"NYC
Briefcase Blues"
Knoxville Girls (1998
- 2001)
The
Knoxville Girls. Photo by Ali Smith.
The
Knoxville Girls started out with my roommate Jerry Teel and Jack
Martin, who was a long-term friend of mine. And we started doing
stuff together – he played occasionally with Congo Norvell.
They were doing a recording project with Bob Bert from Pussy Galore
and Sonic Youth. They asked me to come play on their recordings.
I said, “Oh yeah, I’ll come put down some guitar.”
And I ended up putting guitar on about everything that they played.
And Barry London was playing some organ. What they were doing was
a kind of… country/no wave was the theory of that. It was
very New Yorky sounding, very garagey, very rock.

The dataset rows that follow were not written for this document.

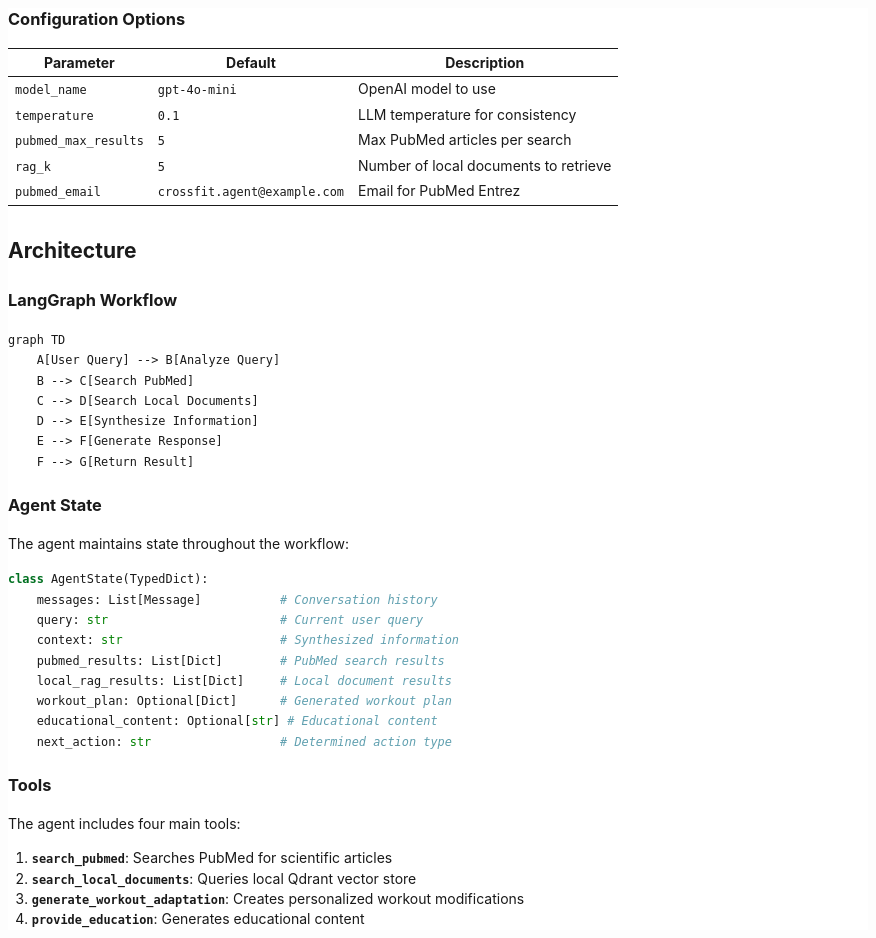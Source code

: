 ### Configuration Options

| Parameter | Default | Description |
|-----------|---------|-------------|
| `model_name` | `gpt-4o-mini` | OpenAI model to use |
| `temperature` | `0.1` | LLM temperature for consistency |
| `pubmed_max_results` | `5` | Max PubMed articles per search |
| `rag_k` | `5` | Number of local documents to retrieve |
| `pubmed_email` | `crossfit.agent@example.com` | Email for PubMed Entrez |

## Architecture

### LangGraph Workflow

```mermaid
graph TD
    A[User Query] --> B[Analyze Query]
    B --> C[Search PubMed]
    C --> D[Search Local Documents]
    D --> E[Synthesize Information]
    E --> F[Generate Response]
    F --> G[Return Result]
```

### Agent State

The agent maintains state throughout the workflow:

```python
class AgentState(TypedDict):
    messages: List[Message]           # Conversation history
    query: str                        # Current user query
    context: str                      # Synthesized information
    pubmed_results: List[Dict]        # PubMed search results
    local_rag_results: List[Dict]     # Local document results
    workout_plan: Optional[Dict]      # Generated workout plan
    educational_content: Optional[str] # Educational content
    next_action: str                  # Determined action type
```

### Tools

The agent includes four main tools:

1. **`search_pubmed`**: Searches PubMed for scientific articles
2. **`search_local_documents`**: Queries local Qdrant vector store
3. **`generate_workout_adaptation`**: Creates personalized workout modifications
4. **`provide_education`**: Generates educational content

I came on and
put down some, something I haven’t done in a long time, which
is really loud crazy guitar parts. And it was really fun and really
great.
So
we made these recordings and people immediately went crazy for them.
Barry Hardy from In the Red immediately wanted to put it out. And
Bob played it for Mark Arm from Mudhoney and he went really crazy
and said, “You have to play with us when we’re going
to play next month in New York.” So we decided, “OK,
we’ll make a live band and we’ll play.”
After
the restraint of Congo Norvell, it was really fun to play some rock
music again like in The Cramps or something – fuzzed out craziness.
And I like the no bass. There was no bass guitar on it. It just
turned out to be really really good chemistry. I was already a longtime
friend of Jack. Bob Bert was really great and Jerry who ran the
Funhouse studio. Yeah, so that was the start of a recording project
that became a band. We were just having fun and it was completely
natural and completely coo-koo. We were more on a kind of Captain
Beefhearty sort of trip.
My
role was more sound effect-y than anything else. And it was really
really fun for me because I got to actually be a bit more just expressionist
than having to really play. And I got to play lots of chords and
be loud and raunchy. It was a good combination. I think me and Bob
were the more arty sort of elements and had that kind of view. And
Jerry is strictly a garage-rocker total. And he was very into the
country singing. And he actually was a really great singer. He has
something really great about his voice. Even Lux and Ivy from The
Cramps liked it. And they said, “Wow, that singer can really
sing.”
It
was just one of those things in where all of the elements are just
right. Once again, my theory that, if you get the right people together,
then its going to make some kind of right kind of music. And when
we became a live band it was even more proof that it was a good
thing because people really reacted strongly - I think one of the
most popular things that I’ve done in the last years. It made
so many people really happy and the people still ask me, “Are
the Knoxville Girls still together?”
Then
we became really a super-touring band. We did a lot of touring in
America and in Europe and then we made the rounds a few times.
The
country/no wave thing, like all things - a relationship can always
be really fun at first until you start to really know each other.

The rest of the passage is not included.